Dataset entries
=======
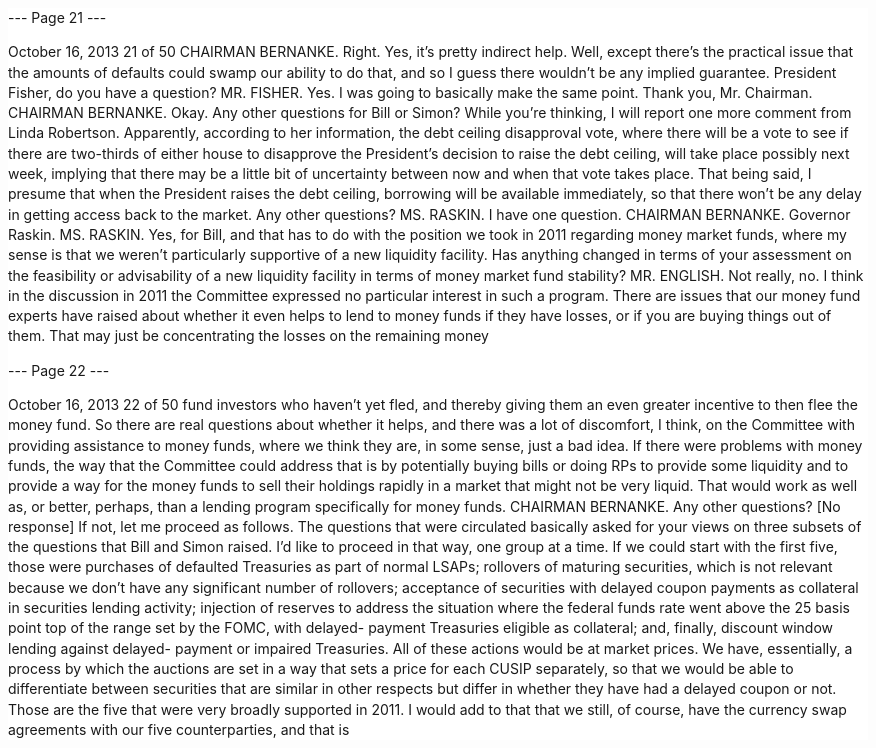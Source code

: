 --- Page 21 ---

October 16, 2013 21 of 50
CHAIRMAN BERNANKE. Right. Yes, it’s pretty indirect help. Well, except there’s
the practical issue that the amounts of defaults could swamp our ability to do that, and so I guess
there wouldn’t be any implied guarantee. President Fisher, do you have a question?
MR. FISHER. Yes. I was going to basically make the same point. Thank you, Mr.
Chairman.
CHAIRMAN BERNANKE. Okay. Any other questions for Bill or Simon? While
you’re thinking, I will report one more comment from Linda Robertson. Apparently, according
to her information, the debt ceiling disapproval vote, where there will be a vote to see if there are
two-thirds of either house to disapprove the President’s decision to raise the debt ceiling, will
take place possibly next week, implying that there may be a little bit of uncertainty between now
and when that vote takes place. That being said, I presume that when the President raises the
debt ceiling, borrowing will be available immediately, so that there won’t be any delay in getting
access back to the market. Any other questions?
MS. RASKIN. I have one question.
CHAIRMAN BERNANKE. Governor Raskin.
MS. RASKIN. Yes, for Bill, and that has to do with the position we took in 2011
regarding money market funds, where my sense is that we weren’t particularly supportive of a
new liquidity facility. Has anything changed in terms of your assessment on the feasibility or
advisability of a new liquidity facility in terms of money market fund stability?
MR. ENGLISH. Not really, no. I think in the discussion in 2011 the Committee
expressed no particular interest in such a program. There are issues that our money fund experts
have raised about whether it even helps to lend to money funds if they have losses, or if you are
buying things out of them. That may just be concentrating the losses on the remaining money

--- Page 22 ---

October 16, 2013 22 of 50
fund investors who haven’t yet fled, and thereby giving them an even greater incentive to then
flee the money fund. So there are real questions about whether it helps, and there was a lot of
discomfort, I think, on the Committee with providing assistance to money funds, where we think
they are, in some sense, just a bad idea. If there were problems with money funds, the way that
the Committee could address that is by potentially buying bills or doing RPs to provide some
liquidity and to provide a way for the money funds to sell their holdings rapidly in a market that
might not be very liquid. That would work as well as, or better, perhaps, than a lending program
specifically for money funds.
CHAIRMAN BERNANKE. Any other questions? [No response] If not, let me proceed
as follows. The questions that were circulated basically asked for your views on three subsets of
the questions that Bill and Simon raised. I’d like to proceed in that way, one group at a time.
If we could start with the first five, those were purchases of defaulted Treasuries as part
of normal LSAPs; rollovers of maturing securities, which is not relevant because we don’t have
any significant number of rollovers; acceptance of securities with delayed coupon payments as
collateral in securities lending activity; injection of reserves to address the situation where the
federal funds rate went above the 25 basis point top of the range set by the FOMC, with delayed-
payment Treasuries eligible as collateral; and, finally, discount window lending against delayed-
payment or impaired Treasuries. All of these actions would be at market prices. We have,
essentially, a process by which the auctions are set in a way that sets a price for each CUSIP
separately, so that we would be able to differentiate between securities that are similar in other
respects but differ in whether they have had a delayed coupon or not.
Those are the five that were very broadly supported in 2011. I would add to that that we
still, of course, have the currency swap agreements with our five counterparties, and that is
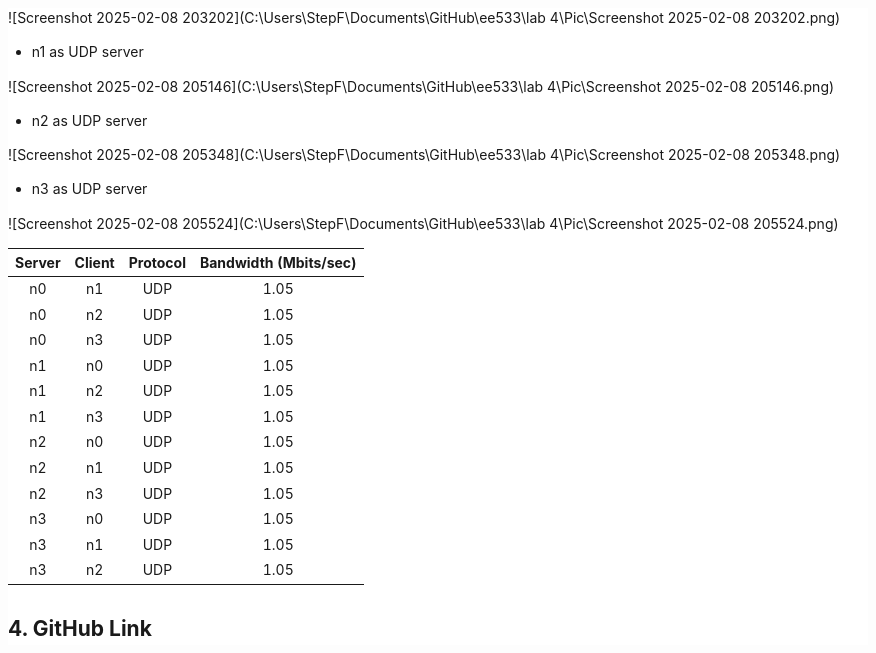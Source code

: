 ![Screenshot 2025-02-08 203202](C:\Users\StepF\Documents\GitHub\ee533\lab 4\Pic\Screenshot 2025-02-08 203202.png)

* n1 as UDP server

![Screenshot 2025-02-08 205146](C:\Users\StepF\Documents\GitHub\ee533\lab 4\Pic\Screenshot 2025-02-08 205146.png)

* n2 as UDP server

![Screenshot 2025-02-08 205348](C:\Users\StepF\Documents\GitHub\ee533\lab 4\Pic\Screenshot 2025-02-08 205348.png)

* n3 as UDP server

![Screenshot 2025-02-08 205524](C:\Users\StepF\Documents\GitHub\ee533\lab 4\Pic\Screenshot 2025-02-08 205524.png)

| Server | Client | Protocol | Bandwidth (Mbits/sec) |
| :----: | :----: | :------: | :-------------------: |
|   n0   |   n1   |   UDP    |         1.05          |
|   n0   |   n2   |   UDP    |         1.05          |
|   n0   |   n3   |   UDP    |         1.05          |
|   n1   |   n0   |   UDP    |         1.05          |
|   n1   |   n2   |   UDP    |         1.05          |
|   n1   |   n3   |   UDP    |         1.05          |
|   n2   |   n0   |   UDP    |         1.05          |
|   n2   |   n1   |   UDP    |         1.05          |
|   n2   |   n3   |   UDP    |         1.05          |
|   n3   |   n0   |   UDP    |         1.05          |
|   n3   |   n1   |   UDP    |         1.05          |
|   n3   |   n2   |   UDP    |         1.05          |

## 4. GitHub Link

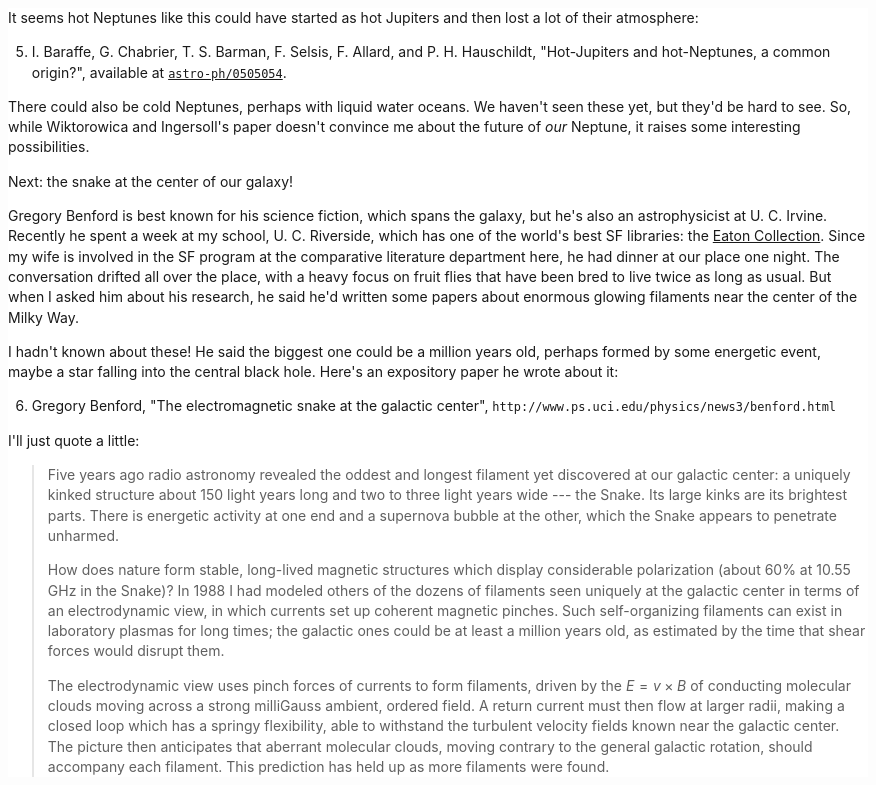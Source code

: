 It seems hot Neptunes like this could have started as hot Jupiters and
then lost a lot of their atmosphere:

5) I. Baraffe, G. Chabrier, T. S. Barman, F. Selsis, F. Allard, and P. H. Hauschildt, "Hot-Jupiters and hot-Neptunes, a common origin?", available at [`astro-ph/0505054`](http://www.arxiv.org/abs/astro-ph/0505054).

There could also be cold Neptunes, perhaps with liquid water oceans. We
haven't seen these yet, but they'd be hard to see. So, while
Wiktorowica and Ingersoll's paper doesn't convince me about the future
of *our* Neptune, it raises some interesting possibilities.

Next: the snake at the center of our galaxy!

Gregory Benford is best known for his science fiction, which spans the
galaxy, but he's also an astrophysicist at U. C. Irvine. Recently he
spent a week at my school, U. C. Riverside, which has one of the
world's best SF libraries: the [Eaton Collection](http://eaton-collection.ucr.edu/). Since my wife is involved
in the SF program at the comparative literature department here, he had
dinner at our place one night. The conversation drifted all over the
place, with a heavy focus on fruit flies that have been bred to live
twice as long as usual. But when I asked him about his research, he said
he'd written some papers about enormous glowing filaments near the
center of the Milky Way.

I hadn't known about these! He said the biggest one could be a million
years old, perhaps formed by some energetic event, maybe a star falling
into the central black hole. Here's an expository paper he wrote about
it:

6) Gregory Benford, "The electromagnetic snake at the galactic center", `http://www.ps.uci.edu/physics/news3/benford.html`

I'll just quote a little:

> Five years ago radio astronomy revealed the oddest and longest
> filament yet discovered at our galactic center: a uniquely kinked
> structure about 150 light years long and two to three light years wide
> --- the Snake. Its large kinks are its brightest parts. There is
> energetic activity at one end and a supernova bubble at the other,
> which the Snake appears to penetrate unharmed.
>
> How does nature form stable, long-lived magnetic structures which
> display considerable polarization (about 60% at 10.55 GHz in the
> Snake)? In 1988 I had modeled others of the dozens of filaments seen
> uniquely at the galactic center in terms of an electrodynamic view, in
> which currents set up coherent magnetic pinches. Such self-organizing
> filaments can exist in laboratory plasmas for long times; the galactic
> ones could be at least a million years old, as estimated by the time
> that shear forces would disrupt them.
>
> The electrodynamic view uses pinch forces of currents to form
> filaments, driven by the $E = v \times B$ of conducting molecular clouds
> moving across a strong milliGauss ambient, ordered field. A return
> current must then flow at larger radii, making a closed loop which has
> a springy flexibility, able to withstand the turbulent velocity fields
> known near the galactic center. The picture then anticipates that
> aberrant molecular clouds, moving contrary to the general galactic
> rotation, should accompany each filament. This prediction has held up
> as more filaments were found.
=======
▶ The task: Across the entries, how many lines include the string "provide"? The answer should be only a number.

▶ Solution to this problem: 2